While in many ways this might seem like an obvious choice for me, until recently I had a relatively low opinion of the deck. However, as I mentioned last time , with both the printing of Search, and the reintroduction of Counterbalance to the deck, I began to like the way the deck looked. I figured it warranted another attempt, but of all of the decks was testing, I was expecting the least of Miracles. Much to my surprise, however, the deck has been performing incredibly well. With the first version of new Miracles, I thought the amount of work that had to be put in to make it work wasn’t worth the payoff. Now, though, it seems much easier to pull ahead and stay ahead. The reintroduction of 2 mana enchantments that generate card advantage is such a huge boon for this deck. Specifically, the ability to either aggressively deploy these cards on turn 2 when nothing else is going on, or deploy them later with protection up, can really allow Miracles to set up a comfortable lead.
Beyond the deck design, this version of Miracles seems to have a relatively good matchup against Grixis Delver, which is the number one quality I look for in a deck in this metagame.
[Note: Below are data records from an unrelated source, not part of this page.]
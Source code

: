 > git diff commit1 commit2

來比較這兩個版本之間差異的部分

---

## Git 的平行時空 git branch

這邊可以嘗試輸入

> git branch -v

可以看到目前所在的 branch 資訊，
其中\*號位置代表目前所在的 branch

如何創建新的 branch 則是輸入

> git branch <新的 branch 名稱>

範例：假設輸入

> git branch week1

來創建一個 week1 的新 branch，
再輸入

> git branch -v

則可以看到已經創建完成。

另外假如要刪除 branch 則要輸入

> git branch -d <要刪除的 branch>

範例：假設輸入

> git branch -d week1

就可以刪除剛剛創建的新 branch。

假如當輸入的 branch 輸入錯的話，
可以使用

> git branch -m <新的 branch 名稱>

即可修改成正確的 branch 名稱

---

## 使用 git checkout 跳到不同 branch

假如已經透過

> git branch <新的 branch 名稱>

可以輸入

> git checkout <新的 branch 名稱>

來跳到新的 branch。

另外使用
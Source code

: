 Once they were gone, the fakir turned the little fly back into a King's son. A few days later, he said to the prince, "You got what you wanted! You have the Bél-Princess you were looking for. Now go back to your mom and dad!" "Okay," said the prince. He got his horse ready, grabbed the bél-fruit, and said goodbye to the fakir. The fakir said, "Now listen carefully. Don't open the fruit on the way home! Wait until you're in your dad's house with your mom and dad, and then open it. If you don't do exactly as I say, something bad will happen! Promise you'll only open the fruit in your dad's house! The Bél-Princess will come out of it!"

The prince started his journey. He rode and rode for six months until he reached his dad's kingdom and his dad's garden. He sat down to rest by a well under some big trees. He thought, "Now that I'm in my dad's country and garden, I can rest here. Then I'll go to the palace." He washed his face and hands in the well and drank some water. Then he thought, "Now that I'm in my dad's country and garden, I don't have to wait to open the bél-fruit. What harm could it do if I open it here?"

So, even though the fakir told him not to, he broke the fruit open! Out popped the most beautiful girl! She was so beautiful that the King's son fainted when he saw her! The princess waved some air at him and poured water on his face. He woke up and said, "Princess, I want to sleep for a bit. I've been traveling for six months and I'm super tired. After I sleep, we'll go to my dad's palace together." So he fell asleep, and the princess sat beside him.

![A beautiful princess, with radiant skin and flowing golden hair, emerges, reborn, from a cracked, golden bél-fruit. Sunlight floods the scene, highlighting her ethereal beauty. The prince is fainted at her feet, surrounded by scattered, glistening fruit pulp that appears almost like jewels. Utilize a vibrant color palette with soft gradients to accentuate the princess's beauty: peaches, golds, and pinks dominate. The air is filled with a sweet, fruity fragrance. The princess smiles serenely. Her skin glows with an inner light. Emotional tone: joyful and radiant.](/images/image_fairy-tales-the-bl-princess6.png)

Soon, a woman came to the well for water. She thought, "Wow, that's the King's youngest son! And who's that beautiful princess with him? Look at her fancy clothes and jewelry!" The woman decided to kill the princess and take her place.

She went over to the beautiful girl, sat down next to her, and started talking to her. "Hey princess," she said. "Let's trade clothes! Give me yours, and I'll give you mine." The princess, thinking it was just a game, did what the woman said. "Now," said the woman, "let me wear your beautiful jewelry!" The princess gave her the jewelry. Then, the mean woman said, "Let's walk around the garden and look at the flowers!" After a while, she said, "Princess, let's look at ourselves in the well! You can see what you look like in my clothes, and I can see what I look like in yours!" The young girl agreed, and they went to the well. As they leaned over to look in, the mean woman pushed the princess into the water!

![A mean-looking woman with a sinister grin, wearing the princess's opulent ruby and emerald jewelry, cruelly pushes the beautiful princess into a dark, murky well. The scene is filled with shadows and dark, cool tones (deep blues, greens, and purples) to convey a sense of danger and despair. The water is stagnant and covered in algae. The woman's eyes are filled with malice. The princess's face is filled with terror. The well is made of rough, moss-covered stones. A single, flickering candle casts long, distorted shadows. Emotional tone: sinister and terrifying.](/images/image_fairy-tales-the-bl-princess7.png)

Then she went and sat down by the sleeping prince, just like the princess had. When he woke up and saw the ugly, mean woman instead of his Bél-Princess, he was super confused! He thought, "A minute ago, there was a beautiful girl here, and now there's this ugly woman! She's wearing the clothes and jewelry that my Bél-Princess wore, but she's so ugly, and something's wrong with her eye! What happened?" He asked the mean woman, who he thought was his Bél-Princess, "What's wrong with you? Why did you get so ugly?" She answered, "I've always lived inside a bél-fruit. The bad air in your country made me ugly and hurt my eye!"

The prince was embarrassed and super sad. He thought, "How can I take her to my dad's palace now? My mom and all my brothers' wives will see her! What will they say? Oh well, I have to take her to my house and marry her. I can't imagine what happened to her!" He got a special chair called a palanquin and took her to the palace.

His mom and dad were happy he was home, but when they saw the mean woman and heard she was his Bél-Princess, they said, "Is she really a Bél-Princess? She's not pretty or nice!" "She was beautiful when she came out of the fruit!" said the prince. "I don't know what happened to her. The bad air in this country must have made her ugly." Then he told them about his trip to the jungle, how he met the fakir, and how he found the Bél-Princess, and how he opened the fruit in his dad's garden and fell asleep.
This is consistent with how difficult I found the match up from the Grixis side. The combination of diverse, powerful removal, basic lands, and powerful, cheap sources of card advantage are all amazing in the match up. Grixis is still a powerful, proactive deck so it can definitely still win, of course. Furthermore, if Miracles becomes more popular I can imagine a world in which powerful hate cards, like Winter Orb, could make the match up much more difficult. As it stands, though, I think the Grixis Delver match up alone could be a good enough reason to pick Miracles for any given event.
Moving past Grixis Delver, this version of the deck seems to have a lot of game against most of the field. Elves still seems like a great matchup. Czech Pile, Lands, and Death and Taxes seem to be relatively close and intricate matchups for Miracles, in which I would prefer to be in the Miracles seat. The mirror match is about as swingy and interesting as it was before. Even the more difficult matchups, like Storm and Sneak and Show, which Miracles still has some game against pre-board, get much better in the post-board games. Combine all of this with my own personal comfort with the archetype, and I think somehow I found a winner.
This is the list I am planning on playing:
For the most part, this is relatively stock, based on what some of the dedicated Miracles community has been playing (like MTGO player Whitefaces). My only real change is in cutting an Entreat the Angels for an extra Predict. I have always liked maxing out on card advantage in this deck and winning through inevitability. Without Top, I found the 2nd Entreat to be too much of a liability, while also not feeding into most of my game plans against the field. There’s a ton of variations out there with this deck right now, though, and I am pretty certain that the best version hasn’t been found yet. However, not being much of an innovator myself, I am content to wait to see what conclusions the community comes to on the deck.
All that being said, I am excited to play this Open. While my teammates aren’t fond of slow, blue control decks, I think they like me enough to put up with my antics. This is the first time in the new metagame that I have played a non-Grixis deck in a major tournament, too. This deck seems very good, though, so it doesn’t feel like too much of a risk. It is also nice to be playing Miracles again, as most of my mechanical operations seem to still be there. Hopefully I can pilot the deck well enough to do it credit, but the search for another deck choice has been a blast, regardless!